And FYI- most drivers finance a lease buyout with an auto loan rather than paying cash.
Whether that makes sense for you comes down to a few things, and one of them is your state. Sales tax rates, local vehicle markets, financing rates, and DMV processes all vary. This guide covers all 50 states plus D.C.
Click your state in the "by state" section below for the full breakdown:

Jump to Your State

Why Your State Changes the Math

The buyout decision isn't just about your car: it's about where your car lives. Here's what actually varies by state.

Sales tax

Most states treat a lease buyout as a new vehicle sale, which means you owe sales tax on the residual value at closing. A few states have no sales tax at all. On a $30,000 vehicle, that's potentially $1,500–$2,500 you either pay or don't, depending on where you live. More on that below.

Your local vehicle market

Texas is loaded with Ram 1500s and Toyota Tundras. California skews toward EVs and luxury crossovers. The Northeast runs compact. What's in demand in your market affects what used vehicles sell for — which affects the equity gap between your residual value and your car's actual worth.

Mileage patterns

Drivers in rural states like Maine and Arkansas put way more miles on their leases than the national average. At 10–30 cents per mile in mileage penalties, going 5,000 miles over your lease agreement's cap means $500–$1,500 in potential fees at turn-in. A buyout eliminates that number entirely.

Manufacturer restrictions

Not every automaker allows a third-party buyout — where you sell the leased vehicle to a dealer or private buyer instead of purchasing it yourself. Honda, Toyota, and Kia commonly restrict this. Knowing your options before your lease expiration matters more than people realize.

Financing rates

APRs vary by state based on regional lender competition and local credit profiles. According to Lease End's 2025 transaction data, the spread between the lowest-APR state (Idaho, at 7.96%) and the highest (Oklahoma, at 11.29%) translates to more than $3,000 in additional interest on a typical buyout loan. That's a real difference.

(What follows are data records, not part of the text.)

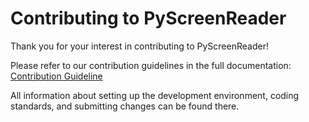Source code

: # Contributing to PyScreenReader

Thank you for your interest in contributing to PyScreenReader!  

Please refer to our contribution guidelines in the full documentation:  
[Contribution Guideline](https://pyscreenreader.readthedocs.io/en/latest/contributing/index.html)  

All information about setting up the development environment, coding standards, and submitting changes can be found there.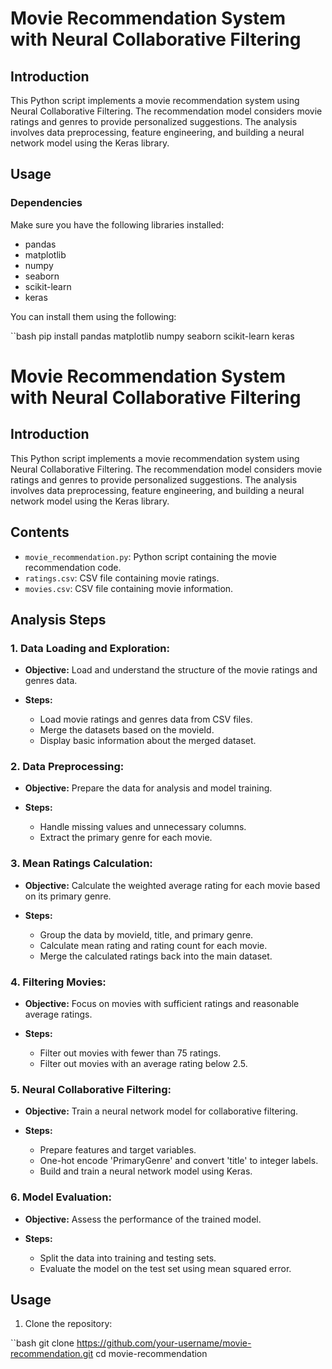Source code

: # Movie Recommendation System with Neural Collaborative Filtering

## Introduction

This Python script implements a movie recommendation system using Neural Collaborative Filtering. The recommendation model considers movie ratings and genres to provide personalized suggestions. The analysis involves data preprocessing, feature engineering, and building a neural network model using the Keras library.

## Usage

### Dependencies

Make sure you have the following libraries installed:

- pandas
- matplotlib
- numpy
- seaborn
- scikit-learn
- keras

You can install them using the following:

``bash
pip install pandas matplotlib numpy seaborn scikit-learn keras

# Movie Recommendation System with Neural Collaborative Filtering

## Introduction

This Python script implements a movie recommendation system using Neural Collaborative Filtering. The recommendation model considers movie ratings and genres to provide personalized suggestions. The analysis involves data preprocessing, feature engineering, and building a neural network model using the Keras library.

## Contents

- `movie_recommendation.py`: Python script containing the movie recommendation code.
- `ratings.csv`: CSV file containing movie ratings.
- `movies.csv`: CSV file containing movie information.

## Analysis Steps

### 1. Data Loading and Exploration:

- **Objective:** Load and understand the structure of the movie ratings and genres data.

- **Steps:**
  - Load movie ratings and genres data from CSV files.
  - Merge the datasets based on the movieId.
  - Display basic information about the merged dataset.

### 2. Data Preprocessing:

- **Objective:** Prepare the data for analysis and model training.

- **Steps:**
  - Handle missing values and unnecessary columns.
  - Extract the primary genre for each movie.

### 3. Mean Ratings Calculation:

- **Objective:** Calculate the weighted average rating for each movie based on its primary genre.

- **Steps:**
  - Group the data by movieId, title, and primary genre.
  - Calculate mean rating and rating count for each movie.
  - Merge the calculated ratings back into the main dataset.

### 4. Filtering Movies:

- **Objective:** Focus on movies with sufficient ratings and reasonable average ratings.

- **Steps:**
  - Filter out movies with fewer than 75 ratings.
  - Filter out movies with an average rating below 2.5.

### 5. Neural Collaborative Filtering:

- **Objective:** Train a neural network model for collaborative filtering.

- **Steps:**
  - Prepare features and target variables.
  - One-hot encode 'PrimaryGenre' and convert 'title' to integer labels.
  - Build and train a neural network model using Keras.

### 6. Model Evaluation:

- **Objective:** Assess the performance of the trained model.

- **Steps:**
  - Split the data into training and testing sets.
  - Evaluate the model on the test set using mean squared error.

## Usage

1. Clone the repository:

``bash
git clone https://github.com/your-username/movie-recommendation.git
cd movie-recommendation

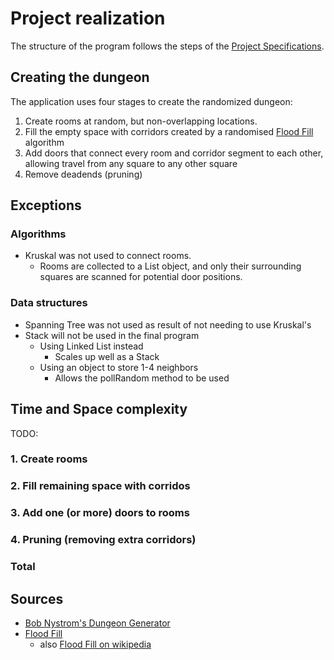 # Project realization

The structure of the program follows the steps of the [Project Specifications](https://github.com/hajame/RandomDungeonGenerator2000/blob/master/documentation/specifications.md).

## Creating the dungeon

The application uses four stages to create the randomized dungeon:

1. Create rooms at random, but non-overlapping locations.
2. Fill the empty space with corridors created by a randomised [Flood Fill](https://en.wikipedia.org/wiki/Flood_fill) algorithm
3. Add doors that connect every room and corridor segment to each other, allowing travel from any square to any other square
4. Remove deadends (pruning)


## Exceptions

### Algorithms

- Kruskal was not used to connect rooms.
  - Rooms are collected to a List object, and only their surrounding squares are scanned for potential door positions.

### Data structures

- Spanning Tree was not used as result of not needing to use Kruskal's
- Stack will not be used in the final program
  - Using Linked List instead
    - Scales up well as a Stack
  - Using an object to store 1-4 neighbors
    - Allows the pollRandom method to be used
    
## Time and Space complexity

TODO:

### 1. Create rooms
### 2. Fill remaining space with corridos
### 3. Add one (or more) doors to rooms
### 4. Pruning (removing extra corridors)
### Total
## Sources

- [Bob Nystrom's Dungeon Generator](http://journal.stuffwithstuff.com/2014/12/21/rooms-and-mazes/)
- [Flood Fill](https://www.hackerearth.com/practice/algorithms/graphs/flood-fill-algorithm/tutorial/)
    - also [Flood Fill on wikipedia](https://en.wikipedia.org/wiki/Flood_fill)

What Lease End's 2026 Buyout Report Actually Shows

We analyzed 19,287 completed lease buyout transactions from 2025.
Here's the short version of what we found.

The savings over a new lease are real

Based on Lease End's 2025 transaction data, the average lease buyout loan payment was $563/month — versus $659/month for a new lease on a comparable vehicle.
  • That's $100/month, $1,200/year, just from not signing a new lease agreement.
  • (Before you even factor in equity!)

Most drivers have more equity than they think

Across the top 10 most popular buyout models in 2025, average equity ranged from $2,397 (Jeep Wrangler) to $7,886 (Honda CR-V).
  • The Honda CR-V, Civic, and Accord all cleared $6,700 in average equity.
  • In total, Lease End customers collectively captured $73 million in savings in 2025 — averaging about $5,500 per driver between equity captured and mileage fees avoided.

Mileage overages push a lot of people over the edge

According to Lease End data, the average driver at lease-end in 2025 had logged 36,954 miles. That's 954 over the standard 36,000-mile cap.
  • At 10–30 cents per mile in overage charges, that's up to $300 in fees at turn-in for a typical driver.
  • Jeep Wrangler lessees averaged 44,740 miles...8,740 over the limit, translating to about $2,622 in potential mileage penalties that a buyout would erase.
Lease EndJeep Wrangler mileage facts

The Ram 1500 is now the most bought-out vehicle in America

It overtook the Honda Civic in 2025, with the Jeep Wrangler moving to second. Trucks and rugged SUVs hold their value well — which is exactly why buying them out at a residual set two or three years ago makes so much sense right now.

Buyers are getting younger

The average age of a Lease End customer dropped to 47 in 2025, down from 50 in 2022 — the youngest on record.
  • Millennials and Gen Z now account for 47% of all buyouts. Younger buyers are running the numbers faster than the conventional wisdom would suggest. (Honestly, that surprised me too.)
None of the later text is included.